■ **THE TASK**: Instruction for the data below: set down exactly the lines from the line with "### Solicitar rodas" to the line with "env\scripts\pip install wheel", inclusive, and no others.

◆ ◆ ◆

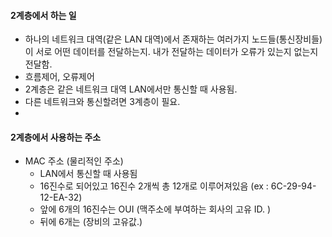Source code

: #### 2계층에서 하는 일
- 하나의 네트워크 대역(같은 LAN 대역)에서 존재하는 여러가지 노드들(통신장비들)이 서로 어떤 데이터를 전달하는지. 내가 전달하는 데이터가 오류가 있는지 없는지 전달함.
- 흐름제어, 오류제어
- 2계층은 같은 네트워크 대역 LAN에서만 통신할 때 사용됨.
- 다른 네트워크와 통신할려면 3계층이 필요.
-
#### 2계층에서 사용하는 주소
- MAC 주소 (물리적인 주소)
	- LAN에서 통신할 때 사용됨
	- 16진수로 되어있고 16진수 2개씩 총 12개로 이루어져있음 (ex : 6C-29-94-12-EA-32)
	- 앞에 6개의 16진수는 OUI (맥주소에 부여하는 회사의 고유 ID. )
	- 뒤에 6개는 (장비의 고유값.)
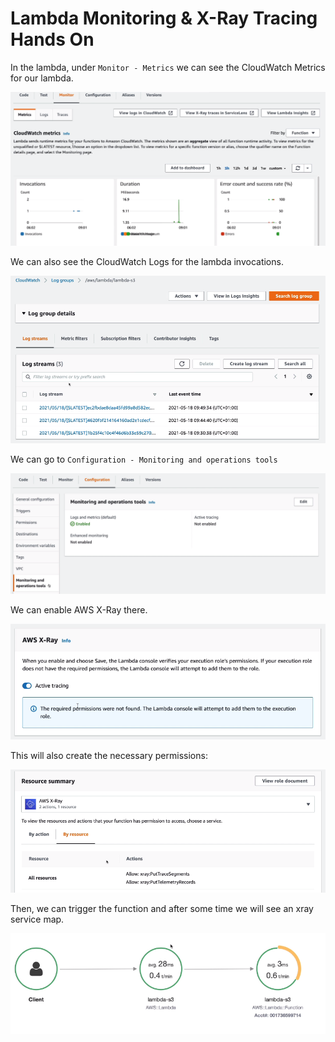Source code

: # Lambda Monitoring & X-Ray Tracing Hands On

In the lambda, under `Monitor - Metrics` we can see the CloudWatch Metrics for our lambda.

![](img/2022-05-12-08-44-37.png)

We can also see the CloudWatch Logs for the lambda invocations.

![](img/2022-05-12-08-45-18.png)

We can go to `Configuration - Monitoring and operations tools` 

![](img/2022-05-12-08-45-58.png)

We can enable AWS X-Ray there.

![](img/2022-05-12-08-46-26.png)

This will also create the necessary permissions:

![](img/2022-05-12-08-47-06.png)

Then, we can trigger the function and after some time we will see an xray service map.

![](img/2022-05-12-08-48-15.png)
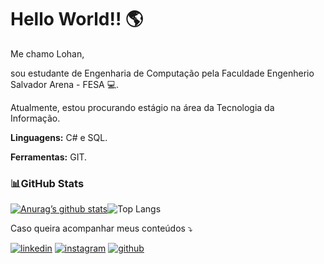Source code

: # Hello World!! :earth_americas:

Me chamo Lohan, 

sou estudante de Engenharia de Computação pela Faculdade Engenherio Salvador Arena - FESA :computer:.

Atualmente, estou procurando estágio na área da Tecnologia da Informação.



**Linguagens:** C# e SQL.

**Ferramentas:** GIT.



### :bar_chart:GitHub Stats

[![Anurag’s github stats](https://github-readme-stats.vercel.app/api?username=Lohan1303&theme=dark&show_icons=true)](https://github.com/Lohan1303)![Top Langs](https://github-readme-stats.vercel.app/api/top-langs/?username=Lohan1303&theme=dark&show_icons=true)

Caso queira acompanhar meus conteúdos  ⤵️

[![linkedin](https://img.shields.io/badge/LinkedIn-0077B5?style=for-the-badge&logo=linkedin&logoColor=white)](https://www.linkedin.com/in/lohanbatista/)	[![instagram](https://img.shields.io/badge/Instagram-E4405F?style=for-the-badge&logo=instagram&logoColor=white)](https://www.instagram.com/lohan_b_moreira/)	[![github](https://img.shields.io/badge/GitHub-100000?style=for-the-badge&logo=github&logoColor=white)](https://github.com/Lohan1303) 

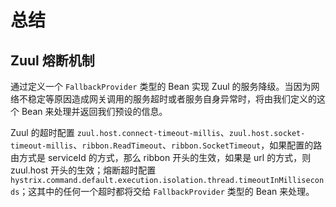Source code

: # 总结

## Zuul 熔断机制

通过定义一个 `FallbackProvider` 类型的 Bean 实现 Zuul 的服务降级。当因为网络不稳定等原因造成网关调用的服务超时或者服务自身异常时，将由我们定义的这个 Bean 来处理并返回我们预设的信息。

Zuul 的超时配置 `zuul.host.connect-timeout-millis`、`zuul.host.socket-timeout-millis`、`ribbon.ReadTimeout`、`ribbon.SocketTimeout`，如果配置的路由方式是 serviceId 的方式，那么 ribbon 开头的生效，如果是 url 的方式，则 zuul.host 开头的生效；熔断超时配置 `hystrix.command.default.execution.isolation.thread.timeoutInMilliseconds`；这其中的任何一个超时都将交给 `FallbackProvider` 类型的 Bean 来处理。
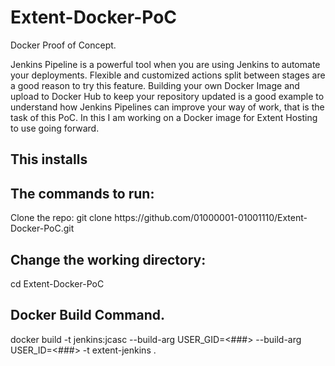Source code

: # Extent-Docker-PoC


Docker Proof of Concept. 

Jenkins Pipeline is a powerful tool when you are using Jenkins to automate your deployments. Flexible and customized actions split between stages are a good reason to try this feature. Building your own Docker Image and upload to Docker Hub to keep your repository updated is a good example to understand how Jenkins Pipelines can improve your way of work, that is the task of this PoC. In this I am working on a Docker image for Extent Hosting to use going forward. 

<h2>This installs </h2>


<h2>The commands to run:</h2>
Clone the repo:  
git clone https://github.com/01000001-01001110/Extent-Docker-PoC.git

<h2>Change the working directory: </h2>
cd Extent-Docker-PoC

<h2>Docker Build Command.</h2>
docker build -t jenkins:jcasc --build-arg USER_GID=<###> --build-arg USER_ID=<###> -t extent-jenkins .
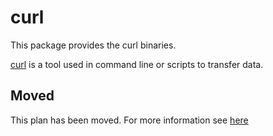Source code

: # curl

This package provides the curl binaries.

[curl](https://curl.haxx.se/) is a tool used in command line or scripts to transfer data.

## Moved

This plan has been moved. For more information see [here](https://github.com/habitat-sh/core-plans#additional-plans)
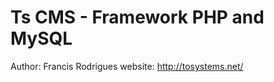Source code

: Ts CMS - Framework PHP and MySQL
================================

Author: Francis Rodrigues
website: http://tosystems.net/

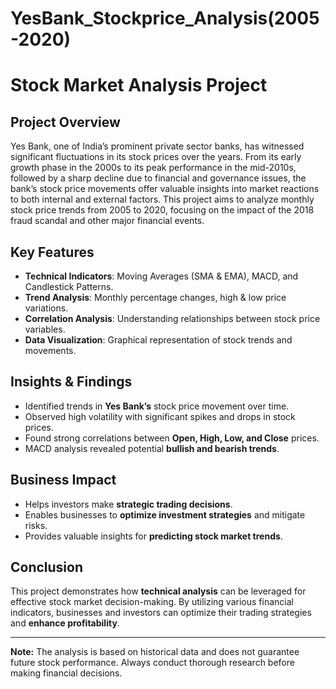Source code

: # YesBank_Stockprice_Analysis(2005-2020)

# Stock Market Analysis Project

## Project Overview
Yes Bank, one of India’s prominent private sector banks, has witnessed significant fluctuations in its stock prices over the years. From its early growth phase in the 2000s to its peak performance in the mid-2010s, followed by a sharp decline due to financial and governance issues, the bank’s stock price movements offer valuable insights into market reactions to both internal and external factors. This project aims to analyze monthly stock price trends from 2005 to 2020, focusing on the impact of the 2018 fraud scandal and other major financial events.
## Key Features
- **Technical Indicators**: Moving Averages (SMA & EMA), MACD, and Candlestick Patterns.
- **Trend Analysis**: Monthly percentage changes, high & low price variations.
- **Correlation Analysis**: Understanding relationships between stock price variables.
- **Data Visualization**: Graphical representation of stock trends and movements.

## Insights & Findings
- Identified trends in **Yes Bank’s** stock price movement over time.
- Observed high volatility with significant spikes and drops in stock prices.
- Found strong correlations between **Open, High, Low, and Close** prices.
- MACD analysis revealed potential **bullish and bearish trends**.

## Business Impact
- Helps investors make **strategic trading decisions**.
- Enables businesses to **optimize investment strategies** and mitigate risks.
- Provides valuable insights for **predicting stock market trends**.

## Conclusion
This project demonstrates how **technical analysis** can be leveraged for effective stock market decision-making. By utilizing various financial indicators, businesses and investors can optimize their trading strategies and **enhance profitability**.

---

**Note:** The analysis is based on historical data and does not guarantee future stock performance. Always conduct thorough research before making financial decisions.
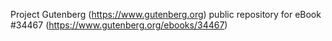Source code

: Project Gutenberg (https://www.gutenberg.org) public repository for eBook #34467 (https://www.gutenberg.org/ebooks/34467)
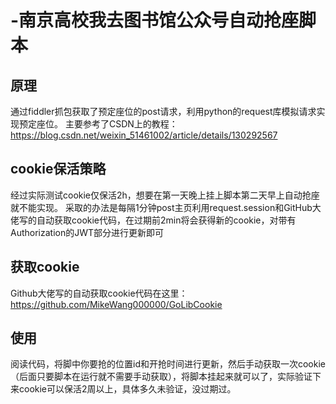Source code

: # -南京高校我去图书馆公众号自动抢座脚本
## 原理
通过fiddler抓包获取了预定座位的post请求，利用python的request库模拟请求实现预定座位。
主要参考了CSDN上的教程：https://blog.csdn.net/weixin_51461002/article/details/130292567
## cookie保活策略
经过实际测试cookie仅保活2h，想要在第一天晚上挂上脚本第二天早上自动抢座就不能实现。
采取的办法是每隔1分钟post主页利用request.session和GitHub大佬写的自动获取cookie代码，在过期前2min将会获得新的cookie，对带有Authorization的JWT部分进行更新即可
## 获取cookie
Github大佬写的自动获取cookie代码在这里：https://github.com/MikeWang000000/GoLibCookie
## 使用
阅读代码，将脚中你要抢的位置id和开抢时间进行更新，然后手动获取一次cookie（后面只要脚本在运行就不需要手动获取），将脚本挂起来就可以了，实际验证下来cookie可以保活2周以上，具体多久未验证，没过期过。
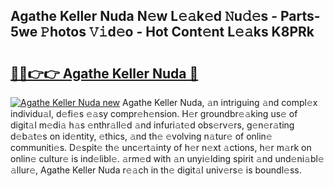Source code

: ## Agathe Keller Nuda N𝚎w L𝚎𝚊k𝚎d 𝙽u𝚍𝚎s - Parts-5we 𝙿hotos 𝚅𝚒d𝚎o - Hot Cont𝚎nt L𝚎𝚊ks K8PRk

# <h2><a href="http://kv5kvac.teov.top/?on=Agathe+Keller+Nuda">🔗🔗👉👉 Agathe Keller Nuda 🔗</a></h2>

[![Agathe Keller Nuda new](https://i.imgur.com/QqkWNDz.gif)](http://kv5kvac.teov.top/?on=Agathe+Keller+Nuda)
Agathe Keller Nuda, 𝚊n intriguing 𝚊nd compl𝚎x individu𝚊l, d𝚎fi𝚎s 𝚎𝚊sy compr𝚎h𝚎nsion. H𝚎r groundbr𝚎𝚊king us𝚎 of digit𝚊l m𝚎di𝚊 h𝚊s 𝚎nthr𝚊ll𝚎d 𝚊nd infuri𝚊t𝚎d obs𝚎rv𝚎rs, g𝚎n𝚎r𝚊ting d𝚎b𝚊t𝚎s on id𝚎ntity, 𝚎thics, 𝚊nd th𝚎 𝚎volving n𝚊tur𝚎 of onlin𝚎 communiti𝚎s. D𝚎spit𝚎 th𝚎 unc𝚎rt𝚊inty of h𝚎r n𝚎xt 𝚊ctions, h𝚎r m𝚊rk on onlin𝚎 cultur𝚎 is ind𝚎libl𝚎. 𝚊rm𝚎d with 𝚊n unyi𝚎lding spirit 𝚊nd und𝚎ni𝚊bl𝚎 𝚊llur𝚎, Agathe Keller Nuda r𝚎𝚊ch in th𝚎 digit𝚊l univ𝚎rs𝚎 is boundl𝚎ss.

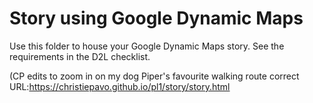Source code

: # Story using Google Dynamic Maps

Use this folder to house your Google Dynamic Maps story. See the requirements in the D2L checklist. 


(CP edits to zoom in on my dog Piper's favourite walking route correct URL:https://christiepavo.github.io/pl1/story/story.html
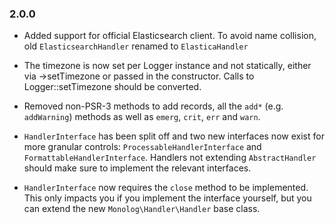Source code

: ### 2.0.0

- Added support for official Elasticsearch client. To avoid name collision, 
  old `ElasticsearchHandler` renamed to `ElasticaHandler`

- The timezone is now set per Logger instance and not statically, either
  via ->setTimezone or passed in the constructor. Calls to Logger::setTimezone
  should be converted.

- Removed non-PSR-3 methods to add records, all the `add*` (e.g. `addWarning`)
  methods as well as `emerg`, `crit`, `err` and `warn`.

- `HandlerInterface` has been split off and two new interfaces now exist for
  more granular controls: `ProcessableHandlerInterface` and
  `FormattableHandlerInterface`. Handlers not extending `AbstractHandler`
  should make sure to implement the relevant interfaces.

- `HandlerInterface` now requires the `close` method to be implemented. This
  only impacts you if you implement the interface yourself, but you can extend
  the new `Monolog\Handler\Handler` base class.
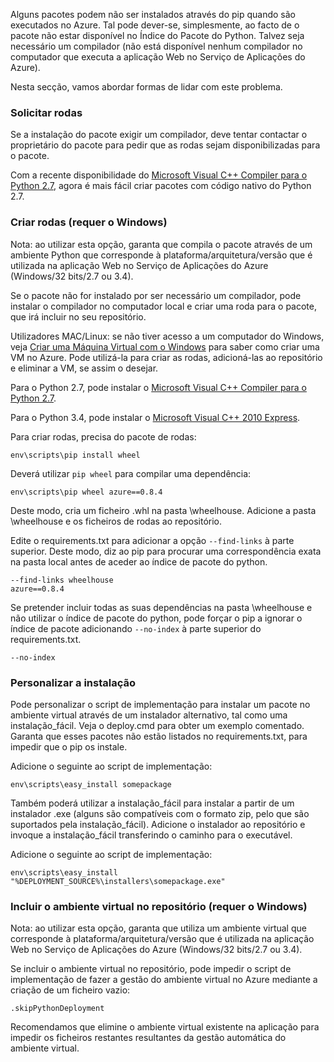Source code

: Alguns pacotes podem não ser instalados através do pip quando são executados no Azure.  Tal pode dever-se, simplesmente, ao facto de o pacote não estar disponível no Índice do Pacote do Python.  Talvez seja necessário um compilador (não está disponível nenhum compilador no computador que executa a aplicação Web no Serviço de Aplicações do Azure).

Nesta secção, vamos abordar formas de lidar com este problema.

### Solicitar rodas
Se a instalação do pacote exigir um compilador, deve tentar contactar o proprietário do pacote para pedir que as rodas sejam disponibilizadas para o pacote.

Com a recente disponibilidade do [Microsoft Visual C++ Compiler para o Python 2.7][Microsoft Visual C++ Compiler para o Python 2.7], agora é mais fácil criar pacotes com código nativo do Python 2.7.

### Criar rodas (requer o Windows)
Nota: ao utilizar esta opção, garanta que compila o pacote através de um ambiente Python que corresponde à plataforma/arquitetura/versão que é utilizada na aplicação Web no Serviço de Aplicações do Azure (Windows/32 bits/2.7 ou 3.4).

Se o pacote não for instalado por ser necessário um compilador, pode instalar o compilador no computador local e criar uma roda para o pacote, que irá incluir no seu repositório.

Utilizadores MAC/Linux: se não tiver acesso a um computador do Windows, veja [Criar uma Máquina Virtual com o Windows][Criar uma Máquina Virtual com o Windows] para saber como criar uma VM no Azure.  Pode utilizá-la para criar as rodas, adicioná-las ao repositório e eliminar a VM, se assim o desejar. 

Para o Python 2.7, pode instalar o [Microsoft Visual C++ Compiler para o Python 2.7][Microsoft Visual C++ Compiler para o Python 2.7].

Para o Python 3.4, pode instalar o [Microsoft Visual C++ 2010 Express][Microsoft Visual C++ 2010 Express].

Para criar rodas, precisa do pacote de rodas:

    env\scripts\pip install wheel

Deverá utilizar `pip wheel` para compilar uma dependência:

    env\scripts\pip wheel azure==0.8.4

Deste modo, cria um ficheiro .whl na pasta \wheelhouse.  Adicione a pasta \wheelhouse e os ficheiros de rodas ao repositório.

Edite o requirements.txt para adicionar a opção `--find-links` à parte superior. Deste modo, diz ao pip para procurar uma correspondência exata na pasta local antes de aceder ao índice de pacote do python.

    --find-links wheelhouse
    azure==0.8.4

Se pretender incluir todas as suas dependências na pasta \wheelhouse e não utilizar o índice de pacote do python, pode forçar o pip a ignorar o índice de pacote adicionando `--no-index` à parte superior do requirements.txt.

    --no-index

### Personalizar a instalação
Pode personalizar o script de implementação para instalar um pacote no ambiente virtual através de um instalador alternativo, tal como uma instalação\_fácil.  Veja o deploy.cmd para obter um exemplo comentado.  Garanta que esses pacotes não estão listados no requirements.txt, para impedir que o pip os instale.

Adicione o seguinte ao script de implementação:

    env\scripts\easy_install somepackage

Também poderá utilizar a instalação\_fácil para instalar a partir de um instalador .exe (alguns são compatíveis com o formato zip, pelo que são suportados pela instalação\_fácil).  Adicione o instalador ao repositório e invoque a instalação\_fácil transferindo o caminho para o executável.

Adicione o seguinte ao script de implementação:

    env\scripts\easy_install "%DEPLOYMENT_SOURCE%\installers\somepackage.exe"

### Incluir o ambiente virtual no repositório (requer o Windows)
Nota: ao utilizar esta opção, garanta que utiliza um ambiente virtual que corresponde à plataforma/arquitetura/versão que é utilizada na aplicação Web no Serviço de Aplicações do Azure (Windows/32 bits/2.7 ou 3.4).

Se incluir o ambiente virtual no repositório, pode impedir o script de implementação de fazer a gestão do ambiente virtual no Azure mediante a criação de um ficheiro vazio:

    .skipPythonDeployment

Recomendamos que elimine o ambiente virtual existente na aplicação para impedir os ficheiros restantes resultantes da gestão automática do ambiente virtual.

[Criar uma Máquina Virtual com o Windows]: http://azure.microsoft.com/documentation/articles/virtual-machines-windows-hero-tutorial/
[Microsoft Visual C++ Compiler para o Python 2.7]: http://aka.ms/vcpython27
[Microsoft Visual C++ 2010 Express]: http://go.microsoft.com/?linkid=9709949


<!--HONumber=Sep16_HO3-->


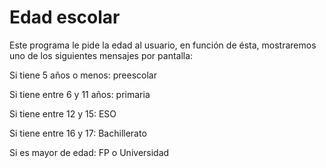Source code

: # Edad escolar

Este programa le pide la edad al usuario, en función de ésta, mostraremos uno de los siguientes mensajes por pantalla:

Si tiene 5 años o menos: preescolar

Si tiene entre 6 y 11 años: primaria

Si tiene entre 12 y 15: ESO

Si tiene entre 16 y 17: Bachillerato

Si es mayor de edad: FP o Universidad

◆ ◆ ◆

■ **FINISHED TASK**:
### Solicitar rodas
Se a instalação do pacote exigir um compilador, deve tentar contactar o proprietário do pacote para pedir que as rodas sejam disponibilizadas para o pacote.

Com a recente disponibilidade do [Microsoft Visual C++ Compiler para o Python 2.7][Microsoft Visual C++ Compiler para o Python 2.7], agora é mais fácil criar pacotes com código nativo do Python 2.7.

### Criar rodas (requer o Windows)
Nota: ao utilizar esta opção, garanta que compila o pacote através de um ambiente Python que corresponde à plataforma/arquitetura/versão que é utilizada na aplicação Web no Serviço de Aplicações do Azure (Windows/32 bits/2.7 ou 3.4).

Se o pacote não for instalado por ser necessário um compilador, pode instalar o compilador no computador local e criar uma roda para o pacote, que irá incluir no seu repositório.

Utilizadores MAC/Linux: se não tiver acesso a um computador do Windows, veja [Criar uma Máquina Virtual com o Windows][Criar uma Máquina Virtual com o Windows] para saber como criar uma VM no Azure.  Pode utilizá-la para criar as rodas, adicioná-las ao repositório e eliminar a VM, se assim o desejar. 

Para o Python 2.7, pode instalar o [Microsoft Visual C++ Compiler para o Python 2.7][Microsoft Visual C++ Compiler para o Python 2.7].

Para o Python 3.4, pode instalar o [Microsoft Visual C++ 2010 Express][Microsoft Visual C++ 2010 Express].

Para criar rodas, precisa do pacote de rodas:

    env\scripts\pip install wheel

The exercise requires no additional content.